DATA TO USE Start Marker
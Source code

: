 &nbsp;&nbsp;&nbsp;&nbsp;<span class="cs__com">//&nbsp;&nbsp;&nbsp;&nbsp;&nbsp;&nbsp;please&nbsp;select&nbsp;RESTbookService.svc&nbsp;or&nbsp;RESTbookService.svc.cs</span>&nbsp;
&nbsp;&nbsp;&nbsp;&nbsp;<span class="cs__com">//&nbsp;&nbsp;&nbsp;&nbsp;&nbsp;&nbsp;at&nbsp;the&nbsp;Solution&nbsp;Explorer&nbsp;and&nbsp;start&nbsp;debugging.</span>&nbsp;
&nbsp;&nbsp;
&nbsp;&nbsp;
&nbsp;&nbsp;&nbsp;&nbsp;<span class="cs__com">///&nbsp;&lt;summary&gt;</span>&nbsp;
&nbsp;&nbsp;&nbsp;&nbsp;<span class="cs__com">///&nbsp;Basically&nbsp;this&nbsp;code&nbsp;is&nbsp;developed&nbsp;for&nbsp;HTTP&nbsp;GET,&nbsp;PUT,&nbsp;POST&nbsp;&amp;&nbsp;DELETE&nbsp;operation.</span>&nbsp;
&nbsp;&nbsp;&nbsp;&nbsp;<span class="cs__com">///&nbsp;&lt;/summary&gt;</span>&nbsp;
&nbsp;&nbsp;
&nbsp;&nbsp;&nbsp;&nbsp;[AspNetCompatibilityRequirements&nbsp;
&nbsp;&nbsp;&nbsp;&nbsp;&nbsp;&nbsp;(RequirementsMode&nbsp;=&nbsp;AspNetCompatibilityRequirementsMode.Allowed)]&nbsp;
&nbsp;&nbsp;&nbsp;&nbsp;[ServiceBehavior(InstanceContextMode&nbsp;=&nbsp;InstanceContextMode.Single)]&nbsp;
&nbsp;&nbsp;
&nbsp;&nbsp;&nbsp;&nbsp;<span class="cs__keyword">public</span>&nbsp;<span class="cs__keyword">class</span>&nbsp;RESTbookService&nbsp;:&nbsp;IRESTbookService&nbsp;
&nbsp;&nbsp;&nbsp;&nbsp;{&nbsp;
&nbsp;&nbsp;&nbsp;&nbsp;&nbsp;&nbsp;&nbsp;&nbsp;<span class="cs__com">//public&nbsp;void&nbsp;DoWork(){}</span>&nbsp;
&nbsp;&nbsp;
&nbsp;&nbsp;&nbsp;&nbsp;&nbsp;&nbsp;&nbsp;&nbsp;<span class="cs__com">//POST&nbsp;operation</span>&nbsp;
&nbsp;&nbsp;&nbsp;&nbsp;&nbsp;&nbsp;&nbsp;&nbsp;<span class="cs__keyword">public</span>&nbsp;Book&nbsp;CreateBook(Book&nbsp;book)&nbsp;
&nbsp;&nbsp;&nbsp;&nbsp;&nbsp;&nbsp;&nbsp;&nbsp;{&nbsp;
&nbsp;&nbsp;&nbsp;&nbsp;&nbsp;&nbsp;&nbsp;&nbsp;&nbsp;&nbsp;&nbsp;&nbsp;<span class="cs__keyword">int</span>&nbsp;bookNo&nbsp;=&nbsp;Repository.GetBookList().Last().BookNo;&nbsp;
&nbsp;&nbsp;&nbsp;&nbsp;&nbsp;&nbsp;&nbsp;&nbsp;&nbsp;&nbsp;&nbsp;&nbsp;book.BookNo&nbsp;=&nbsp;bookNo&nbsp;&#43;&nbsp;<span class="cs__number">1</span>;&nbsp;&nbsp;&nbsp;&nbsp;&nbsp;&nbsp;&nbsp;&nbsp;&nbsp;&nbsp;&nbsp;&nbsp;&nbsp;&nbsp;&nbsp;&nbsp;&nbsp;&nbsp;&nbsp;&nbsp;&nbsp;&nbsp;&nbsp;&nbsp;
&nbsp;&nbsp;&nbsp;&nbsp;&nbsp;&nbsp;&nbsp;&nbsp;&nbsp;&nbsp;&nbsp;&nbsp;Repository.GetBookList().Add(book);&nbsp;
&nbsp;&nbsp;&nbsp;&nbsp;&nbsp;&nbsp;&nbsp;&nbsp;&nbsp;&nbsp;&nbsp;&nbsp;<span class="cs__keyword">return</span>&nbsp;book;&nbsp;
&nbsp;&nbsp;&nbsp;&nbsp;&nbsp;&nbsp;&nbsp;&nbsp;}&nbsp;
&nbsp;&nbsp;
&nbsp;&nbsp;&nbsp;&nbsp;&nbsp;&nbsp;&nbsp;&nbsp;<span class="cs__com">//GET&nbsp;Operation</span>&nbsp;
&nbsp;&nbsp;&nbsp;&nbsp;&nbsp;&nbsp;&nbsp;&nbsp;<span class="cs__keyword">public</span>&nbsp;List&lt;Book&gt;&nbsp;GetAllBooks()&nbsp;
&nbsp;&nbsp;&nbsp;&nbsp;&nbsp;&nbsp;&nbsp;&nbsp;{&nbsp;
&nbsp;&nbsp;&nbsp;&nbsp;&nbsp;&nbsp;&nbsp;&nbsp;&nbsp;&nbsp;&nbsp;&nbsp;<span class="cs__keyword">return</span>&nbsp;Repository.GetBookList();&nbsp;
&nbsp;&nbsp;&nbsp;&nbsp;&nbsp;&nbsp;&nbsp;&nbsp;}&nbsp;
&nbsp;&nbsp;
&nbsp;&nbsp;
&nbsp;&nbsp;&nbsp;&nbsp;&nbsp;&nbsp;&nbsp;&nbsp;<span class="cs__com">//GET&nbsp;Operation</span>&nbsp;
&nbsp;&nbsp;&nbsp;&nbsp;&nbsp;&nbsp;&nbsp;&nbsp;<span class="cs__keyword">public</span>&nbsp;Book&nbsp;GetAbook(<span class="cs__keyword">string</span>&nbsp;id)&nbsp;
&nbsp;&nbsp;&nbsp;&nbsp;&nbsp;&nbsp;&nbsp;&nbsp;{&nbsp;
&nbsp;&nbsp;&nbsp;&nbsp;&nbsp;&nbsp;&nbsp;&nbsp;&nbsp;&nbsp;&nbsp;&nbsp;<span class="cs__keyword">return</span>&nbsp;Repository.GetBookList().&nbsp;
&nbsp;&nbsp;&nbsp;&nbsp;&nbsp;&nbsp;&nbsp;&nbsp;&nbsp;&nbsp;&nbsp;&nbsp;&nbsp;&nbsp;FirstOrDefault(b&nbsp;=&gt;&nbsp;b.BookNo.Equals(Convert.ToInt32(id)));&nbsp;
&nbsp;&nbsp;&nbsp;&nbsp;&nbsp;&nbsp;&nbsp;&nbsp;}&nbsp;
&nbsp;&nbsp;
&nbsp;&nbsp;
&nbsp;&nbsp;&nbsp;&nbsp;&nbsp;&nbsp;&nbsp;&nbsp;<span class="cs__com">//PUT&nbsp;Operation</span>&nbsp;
DATA TO USE End Marker
Copy out every record exactly.

= OUTPUT BELOW =
Source code

: &nbsp;&nbsp;&nbsp;&nbsp;<span class="cs__com">//&nbsp;&nbsp;&nbsp;&nbsp;&nbsp;&nbsp;please&nbsp;select&nbsp;RESTbookService.svc&nbsp;or&nbsp;RESTbookService.svc.cs</span>&nbsp;
&nbsp;&nbsp;&nbsp;&nbsp;<span class="cs__com">//&nbsp;&nbsp;&nbsp;&nbsp;&nbsp;&nbsp;at&nbsp;the&nbsp;Solution&nbsp;Explorer&nbsp;and&nbsp;start&nbsp;debugging.</span>&nbsp;
&nbsp;&nbsp;
&nbsp;&nbsp;
&nbsp;&nbsp;&nbsp;&nbsp;<span class="cs__com">///&nbsp;&lt;summary&gt;</span>&nbsp;
&nbsp;&nbsp;&nbsp;&nbsp;<span class="cs__com">///&nbsp;Basically&nbsp;this&nbsp;code&nbsp;is&nbsp;developed&nbsp;for&nbsp;HTTP&nbsp;GET,&nbsp;PUT,&nbsp;POST&nbsp;&amp;&nbsp;DELETE&nbsp;operation.</span>&nbsp;
&nbsp;&nbsp;&nbsp;&nbsp;<span class="cs__com">///&nbsp;&lt;/summary&gt;</span>&nbsp;
&nbsp;&nbsp;
&nbsp;&nbsp;&nbsp;&nbsp;[AspNetCompatibilityRequirements&nbsp;
&nbsp;&nbsp;&nbsp;&nbsp;&nbsp;&nbsp;(RequirementsMode&nbsp;=&nbsp;AspNetCompatibilityRequirementsMode.Allowed)]&nbsp;
&nbsp;&nbsp;&nbsp;&nbsp;[ServiceBehavior(InstanceContextMode&nbsp;=&nbsp;InstanceContextMode.Single)]&nbsp;
&nbsp;&nbsp;
&nbsp;&nbsp;&nbsp;&nbsp;<span class="cs__keyword">public</span>&nbsp;<span class="cs__keyword">class</span>&nbsp;RESTbookService&nbsp;:&nbsp;IRESTbookService&nbsp;
&nbsp;&nbsp;&nbsp;&nbsp;{&nbsp;
&nbsp;&nbsp;&nbsp;&nbsp;&nbsp;&nbsp;&nbsp;&nbsp;<span class="cs__com">//public&nbsp;void&nbsp;DoWork(){}</span>&nbsp;
&nbsp;&nbsp;
&nbsp;&nbsp;&nbsp;&nbsp;&nbsp;&nbsp;&nbsp;&nbsp;<span class="cs__com">//POST&nbsp;operation</span>&nbsp;
&nbsp;&nbsp;&nbsp;&nbsp;&nbsp;&nbsp;&nbsp;&nbsp;<span class="cs__keyword">public</span>&nbsp;Book&nbsp;CreateBook(Book&nbsp;book)&nbsp;
&nbsp;&nbsp;&nbsp;&nbsp;&nbsp;&nbsp;&nbsp;&nbsp;{&nbsp;
&nbsp;&nbsp;&nbsp;&nbsp;&nbsp;&nbsp;&nbsp;&nbsp;&nbsp;&nbsp;&nbsp;&nbsp;<span class="cs__keyword">int</span>&nbsp;bookNo&nbsp;=&nbsp;Repository.GetBookList().Last().BookNo;&nbsp;
&nbsp;&nbsp;&nbsp;&nbsp;&nbsp;&nbsp;&nbsp;&nbsp;&nbsp;&nbsp;&nbsp;&nbsp;book.BookNo&nbsp;=&nbsp;bookNo&nbsp;&#43;&nbsp;<span class="cs__number">1</span>;&nbsp;&nbsp;&nbsp;&nbsp;&nbsp;&nbsp;&nbsp;&nbsp;&nbsp;&nbsp;&nbsp;&nbsp;&nbsp;&nbsp;&nbsp;&nbsp;&nbsp;&nbsp;&nbsp;&nbsp;&nbsp;&nbsp;&nbsp;&nbsp;
&nbsp;&nbsp;&nbsp;&nbsp;&nbsp;&nbsp;&nbsp;&nbsp;&nbsp;&nbsp;&nbsp;&nbsp;Repository.GetBookList().Add(book);&nbsp;
&nbsp;&nbsp;&nbsp;&nbsp;&nbsp;&nbsp;&nbsp;&nbsp;&nbsp;&nbsp;&nbsp;&nbsp;<span class="cs__keyword">return</span>&nbsp;book;&nbsp;
&nbsp;&nbsp;&nbsp;&nbsp;&nbsp;&nbsp;&nbsp;&nbsp;}&nbsp;
&nbsp;&nbsp;
&nbsp;&nbsp;&nbsp;&nbsp;&nbsp;&nbsp;&nbsp;&nbsp;<span class="cs__com">//GET&nbsp;Operation</span>&nbsp;
&nbsp;&nbsp;&nbsp;&nbsp;&nbsp;&nbsp;&nbsp;&nbsp;<span class="cs__keyword">public</span>&nbsp;List&lt;Book&gt;&nbsp;GetAllBooks()&nbsp;
&nbsp;&nbsp;&nbsp;&nbsp;&nbsp;&nbsp;&nbsp;&nbsp;{&nbsp;
&nbsp;&nbsp;&nbsp;&nbsp;&nbsp;&nbsp;&nbsp;&nbsp;&nbsp;&nbsp;&nbsp;&nbsp;<span class="cs__keyword">return</span>&nbsp;Repository.GetBookList();&nbsp;
&nbsp;&nbsp;&nbsp;&nbsp;&nbsp;&nbsp;&nbsp;&nbsp;}&nbsp;
&nbsp;&nbsp;
&nbsp;&nbsp;
&nbsp;&nbsp;&nbsp;&nbsp;&nbsp;&nbsp;&nbsp;&nbsp;<span class="cs__com">//GET&nbsp;Operation</span>&nbsp;
&nbsp;&nbsp;&nbsp;&nbsp;&nbsp;&nbsp;&nbsp;&nbsp;<span class="cs__keyword">public</span>&nbsp;Book&nbsp;GetAbook(<span class="cs__keyword">string</span>&nbsp;id)&nbsp;
&nbsp;&nbsp;&nbsp;&nbsp;&nbsp;&nbsp;&nbsp;&nbsp;{&nbsp;
&nbsp;&nbsp;&nbsp;&nbsp;&nbsp;&nbsp;&nbsp;&nbsp;&nbsp;&nbsp;&nbsp;&nbsp;<span class="cs__keyword">return</span>&nbsp;Repository.GetBookList().&nbsp;
&nbsp;&nbsp;&nbsp;&nbsp;&nbsp;&nbsp;&nbsp;&nbsp;&nbsp;&nbsp;&nbsp;&nbsp;&nbsp;&nbsp;FirstOrDefault(b&nbsp;=&gt;&nbsp;b.BookNo.Equals(Convert.ToInt32(id)));&nbsp;
&nbsp;&nbsp;&nbsp;&nbsp;&nbsp;&nbsp;&nbsp;&nbsp;}&nbsp;
&nbsp;&nbsp;
&nbsp;&nbsp;
&nbsp;&nbsp;&nbsp;&nbsp;&nbsp;&nbsp;&nbsp;&nbsp;<span class="cs__com">//PUT&nbsp;Operation</span>&nbsp;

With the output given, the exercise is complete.